Introduction: Evidence from a number of open-label, uncontrolled studies has suggested that rituximab may benefit patients with autoimmune diseases who are refractory to standard-of-care. The objective of this study was to evaluate the safety and clinical outcomes of rituximab in several standard-of-care-refractory autoimmune diseases (within rheumatology, nephrology, dermatology and neurology) other than rheumatoid arthritis or non-Hodgkin's lymphoma in a real-life clinical setting.
Methods: Patients who received rituximab having shown an inadequate response to standard-of-care had their safety and clinical outcomes data retrospectively analysed as part of the German Registry of Autoimmune Diseases. The main outcome measures were safety and clinical response, as judged at the discretion of the investigators.
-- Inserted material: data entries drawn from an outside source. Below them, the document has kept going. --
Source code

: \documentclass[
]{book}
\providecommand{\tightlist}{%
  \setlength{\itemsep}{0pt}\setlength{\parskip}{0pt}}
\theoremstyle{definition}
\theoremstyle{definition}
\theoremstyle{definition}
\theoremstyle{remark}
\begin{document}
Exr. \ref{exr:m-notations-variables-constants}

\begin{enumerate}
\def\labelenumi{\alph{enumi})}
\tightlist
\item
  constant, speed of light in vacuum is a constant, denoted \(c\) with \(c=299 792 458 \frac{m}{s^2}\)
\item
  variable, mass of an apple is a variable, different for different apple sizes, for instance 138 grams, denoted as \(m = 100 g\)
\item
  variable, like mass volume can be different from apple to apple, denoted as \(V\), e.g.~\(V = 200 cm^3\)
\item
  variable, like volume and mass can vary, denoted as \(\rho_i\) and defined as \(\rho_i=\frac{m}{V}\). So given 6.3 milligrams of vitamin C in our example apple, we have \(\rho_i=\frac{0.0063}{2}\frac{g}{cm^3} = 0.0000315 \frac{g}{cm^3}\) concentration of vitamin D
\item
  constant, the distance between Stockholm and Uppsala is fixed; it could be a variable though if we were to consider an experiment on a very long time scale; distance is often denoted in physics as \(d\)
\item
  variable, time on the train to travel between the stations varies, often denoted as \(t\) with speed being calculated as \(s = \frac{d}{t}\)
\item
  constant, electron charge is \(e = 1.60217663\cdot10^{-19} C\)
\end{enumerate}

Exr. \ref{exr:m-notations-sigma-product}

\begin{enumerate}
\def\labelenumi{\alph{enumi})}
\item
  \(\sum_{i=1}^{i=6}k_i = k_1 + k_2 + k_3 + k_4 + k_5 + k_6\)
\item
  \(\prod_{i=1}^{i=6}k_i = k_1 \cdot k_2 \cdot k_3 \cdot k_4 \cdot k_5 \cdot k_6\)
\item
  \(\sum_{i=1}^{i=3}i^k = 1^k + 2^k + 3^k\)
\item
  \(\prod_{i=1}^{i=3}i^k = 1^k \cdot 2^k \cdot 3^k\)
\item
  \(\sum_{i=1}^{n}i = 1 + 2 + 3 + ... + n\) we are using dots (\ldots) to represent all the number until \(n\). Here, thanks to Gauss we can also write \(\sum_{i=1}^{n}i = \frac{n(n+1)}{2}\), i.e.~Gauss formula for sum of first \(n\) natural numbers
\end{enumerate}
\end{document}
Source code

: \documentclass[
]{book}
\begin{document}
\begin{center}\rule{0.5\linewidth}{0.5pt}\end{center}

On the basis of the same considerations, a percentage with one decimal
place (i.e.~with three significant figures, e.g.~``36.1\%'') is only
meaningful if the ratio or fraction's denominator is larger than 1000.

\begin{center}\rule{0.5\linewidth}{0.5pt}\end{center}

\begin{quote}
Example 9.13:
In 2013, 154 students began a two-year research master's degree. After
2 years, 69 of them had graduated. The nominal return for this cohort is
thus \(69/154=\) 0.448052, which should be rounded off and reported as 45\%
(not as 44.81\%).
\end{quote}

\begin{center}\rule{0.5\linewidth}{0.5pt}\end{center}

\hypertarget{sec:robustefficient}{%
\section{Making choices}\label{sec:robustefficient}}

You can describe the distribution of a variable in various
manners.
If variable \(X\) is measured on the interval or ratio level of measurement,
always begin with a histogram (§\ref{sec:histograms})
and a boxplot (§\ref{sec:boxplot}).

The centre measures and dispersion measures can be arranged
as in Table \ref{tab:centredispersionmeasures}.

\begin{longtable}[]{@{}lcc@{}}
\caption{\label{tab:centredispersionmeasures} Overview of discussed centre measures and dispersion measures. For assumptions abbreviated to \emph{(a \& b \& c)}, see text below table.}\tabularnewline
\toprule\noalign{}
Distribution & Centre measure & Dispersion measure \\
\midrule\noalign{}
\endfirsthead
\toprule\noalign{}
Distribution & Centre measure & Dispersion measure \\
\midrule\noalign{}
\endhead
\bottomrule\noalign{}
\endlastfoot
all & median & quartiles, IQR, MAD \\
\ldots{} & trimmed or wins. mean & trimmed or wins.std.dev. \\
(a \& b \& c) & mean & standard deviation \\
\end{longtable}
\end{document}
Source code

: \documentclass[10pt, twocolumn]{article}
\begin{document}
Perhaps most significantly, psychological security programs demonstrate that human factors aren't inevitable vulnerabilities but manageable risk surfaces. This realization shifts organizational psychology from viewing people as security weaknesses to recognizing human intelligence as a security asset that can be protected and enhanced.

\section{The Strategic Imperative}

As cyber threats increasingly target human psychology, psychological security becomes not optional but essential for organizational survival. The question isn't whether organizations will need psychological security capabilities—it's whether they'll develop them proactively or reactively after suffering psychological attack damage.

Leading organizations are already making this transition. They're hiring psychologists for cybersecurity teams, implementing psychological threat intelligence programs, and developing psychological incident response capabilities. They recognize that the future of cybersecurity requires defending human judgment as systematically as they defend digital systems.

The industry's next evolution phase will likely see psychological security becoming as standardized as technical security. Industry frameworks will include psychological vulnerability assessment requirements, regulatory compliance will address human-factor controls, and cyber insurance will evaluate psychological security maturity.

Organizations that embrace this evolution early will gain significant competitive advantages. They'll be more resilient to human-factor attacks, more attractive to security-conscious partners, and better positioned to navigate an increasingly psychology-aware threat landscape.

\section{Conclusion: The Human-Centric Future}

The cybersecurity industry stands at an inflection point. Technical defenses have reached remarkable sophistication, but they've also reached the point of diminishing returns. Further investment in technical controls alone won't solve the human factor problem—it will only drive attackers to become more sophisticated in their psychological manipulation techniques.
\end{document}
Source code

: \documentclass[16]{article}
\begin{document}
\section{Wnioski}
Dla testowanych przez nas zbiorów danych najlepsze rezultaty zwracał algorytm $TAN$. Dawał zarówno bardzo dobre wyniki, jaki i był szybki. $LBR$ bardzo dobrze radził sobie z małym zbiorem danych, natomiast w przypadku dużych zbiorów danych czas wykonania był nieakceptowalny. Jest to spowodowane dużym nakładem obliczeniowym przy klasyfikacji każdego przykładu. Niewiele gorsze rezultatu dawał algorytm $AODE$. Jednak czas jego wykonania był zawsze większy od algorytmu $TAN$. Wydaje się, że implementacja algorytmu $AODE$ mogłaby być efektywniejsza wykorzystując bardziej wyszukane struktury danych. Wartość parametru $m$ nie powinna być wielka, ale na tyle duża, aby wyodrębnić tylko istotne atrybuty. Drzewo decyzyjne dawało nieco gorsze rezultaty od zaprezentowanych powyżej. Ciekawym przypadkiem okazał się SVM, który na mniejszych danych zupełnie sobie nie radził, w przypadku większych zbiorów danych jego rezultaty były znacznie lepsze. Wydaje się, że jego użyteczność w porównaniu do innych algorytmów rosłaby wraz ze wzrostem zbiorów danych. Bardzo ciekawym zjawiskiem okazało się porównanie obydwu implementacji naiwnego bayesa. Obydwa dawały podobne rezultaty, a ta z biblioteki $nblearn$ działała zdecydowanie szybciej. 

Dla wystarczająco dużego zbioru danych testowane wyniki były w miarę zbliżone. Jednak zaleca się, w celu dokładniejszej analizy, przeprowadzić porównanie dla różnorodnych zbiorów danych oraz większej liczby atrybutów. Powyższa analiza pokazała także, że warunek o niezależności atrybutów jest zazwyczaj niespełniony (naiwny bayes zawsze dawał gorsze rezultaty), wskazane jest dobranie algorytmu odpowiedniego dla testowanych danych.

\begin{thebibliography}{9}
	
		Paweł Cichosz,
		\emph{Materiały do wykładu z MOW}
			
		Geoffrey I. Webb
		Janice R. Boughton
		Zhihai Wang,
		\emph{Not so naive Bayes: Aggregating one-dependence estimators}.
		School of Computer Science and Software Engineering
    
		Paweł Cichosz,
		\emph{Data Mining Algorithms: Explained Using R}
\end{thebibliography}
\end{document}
Results: A total of 370 patients (299 patient-years) with various autoimmune diseases (23.0% with systemic lupus erythematosus, 15.7% antineutrophil cytoplasmic antibody-associated granulomatous vasculitides, 15.1% multiple sclerosis and 10.0% pemphigus) from 42 centres received a mean dose of 2,440 mg of rituximab over a median (range) of 194 (180 to 1,407) days. The overall rate of serious infections was 5.3 per 100 patient-years during rituximab therapy. Opportunistic infections were infrequent across the whole study population, and mostly occurred in patients with systemic lupus erythematosus. There were 11 deaths (3.0% of patients) after rituximab treatment (mean 11.6 months after first infusion, range 0.8 to 31.3 months), with most of the deaths caused by infections. Overall (n = 293), 13.3% of patients showed no response, 45.1% showed a partial response and 41.6% showed a complete response. Responses were also reflected by reduced use of glucocorticoids and various immunosuppressives during rituximab therapy and follow-up compared with before rituximab. Rituximab generally had a positive effect on patient well-being (physician's visual analogue scale; mean improvement from baseline of 12.1 mm).
Conclusions: Data from this registry indicate that rituximab is a commonly employed, well-tolerated therapy with potential beneficial effects in standard of care-refractory autoimmune diseases, and support the results from other open-label, uncontrolled studies.